**Problem to work on**
All of the data should be repeated exactly; pictures are not part of the copy.

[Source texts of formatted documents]
++++++++

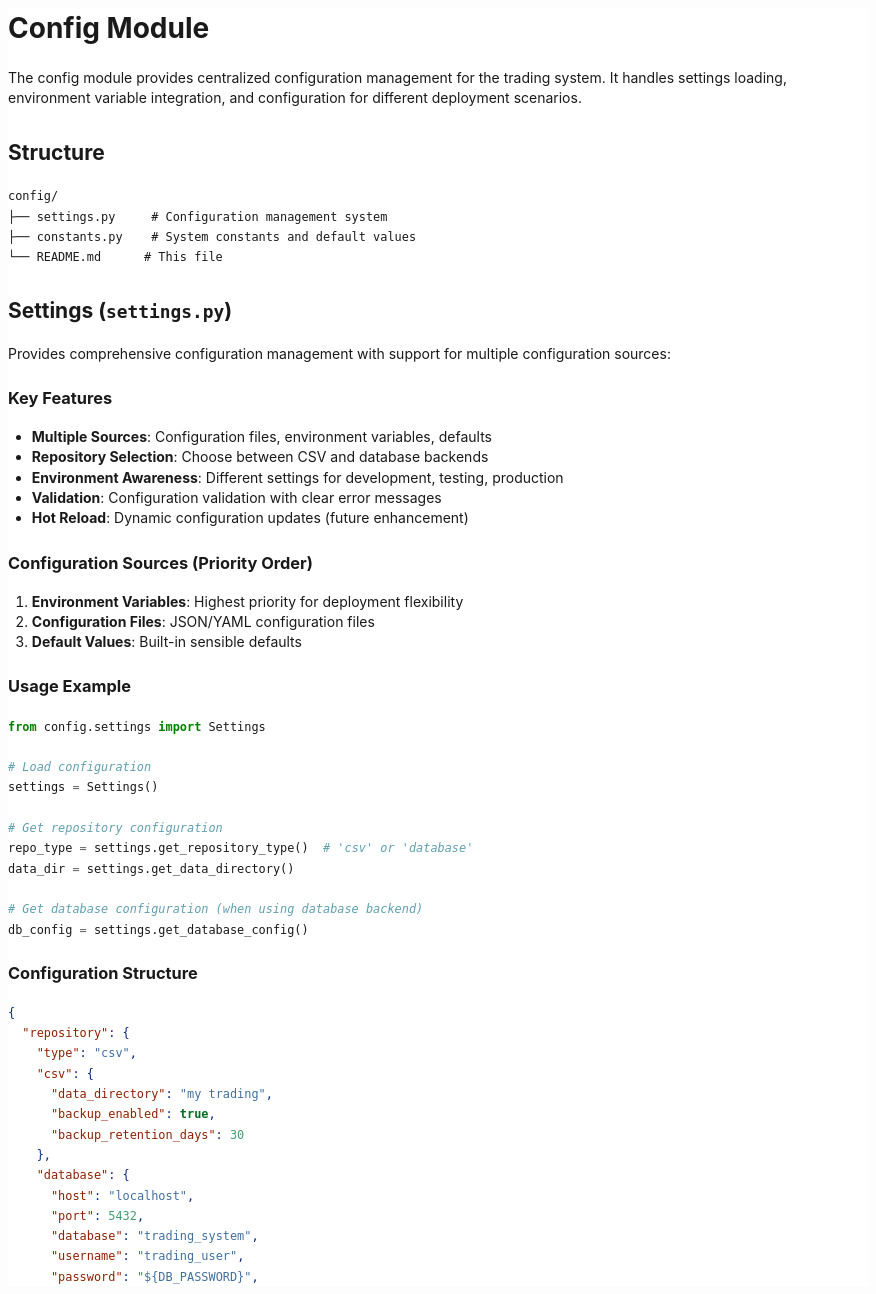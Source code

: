 # Config Module

The config module provides centralized configuration management for the trading system. It handles settings loading, environment variable integration, and configuration for different deployment scenarios.

## Structure

```
config/
├── settings.py     # Configuration management system
├── constants.py    # System constants and default values
└── README.md      # This file
```

## Settings (`settings.py`)

Provides comprehensive configuration management with support for multiple configuration sources:

### Key Features
- **Multiple Sources**: Configuration files, environment variables, defaults
- **Repository Selection**: Choose between CSV and database backends
- **Environment Awareness**: Different settings for development, testing, production
- **Validation**: Configuration validation with clear error messages
- **Hot Reload**: Dynamic configuration updates (future enhancement)

### Configuration Sources (Priority Order)
1. **Environment Variables**: Highest priority for deployment flexibility
2. **Configuration Files**: JSON/YAML configuration files
3. **Default Values**: Built-in sensible defaults

### Usage Example
```python
from config.settings import Settings

# Load configuration
settings = Settings()

# Get repository configuration
repo_type = settings.get_repository_type()  # 'csv' or 'database'
data_dir = settings.get_data_directory()

# Get database configuration (when using database backend)
db_config = settings.get_database_config()
```

### Configuration Structure
```json
{
  "repository": {
    "type": "csv",
    "csv": {
      "data_directory": "my trading",
      "backup_enabled": true,
      "backup_retention_days": 30
    },
    "database": {
      "host": "localhost",
      "port": 5432,
      "database": "trading_system",
      "username": "trading_user",
      "password": "${DB_PASSWORD}",
```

++++++++

**Completed task**
Source code

: # Config Module

The config module provides centralized configuration management for the trading system. It handles settings loading, environment variable integration, and configuration for different deployment scenarios.

## Structure

```
config/
├── settings.py     # Configuration management system
├── constants.py    # System constants and default values
└── README.md      # This file
```

## Settings (`settings.py`)

Provides comprehensive configuration management with support for multiple configuration sources:

### Key Features
- **Multiple Sources**: Configuration files, environment variables, defaults
- **Repository Selection**: Choose between CSV and database backends
- **Environment Awareness**: Different settings for development, testing, production
- **Validation**: Configuration validation with clear error messages
- **Hot Reload**: Dynamic configuration updates (future enhancement)

### Configuration Sources (Priority Order)
1. **Environment Variables**: Highest priority for deployment flexibility
2. **Configuration Files**: JSON/YAML configuration files
3. **Default Values**: Built-in sensible defaults

### Usage Example
```python
from config.settings import Settings

# Load configuration
settings = Settings()

# Get repository configuration
repo_type = settings.get_repository_type()  # 'csv' or 'database'
data_dir = settings.get_data_directory()

# Get database configuration (when using database backend)
db_config = settings.get_database_config()
```

### Configuration Structure
```json
{
  "repository": {
    "type": "csv",
    "csv": {
      "data_directory": "my trading",
      "backup_enabled": true,
      "backup_retention_days": 30
    },
    "database": {
      "host": "localhost",
      "port": 5432,
      "database": "trading_system",
      "username": "trading_user",
      "password": "${DB_PASSWORD}",
```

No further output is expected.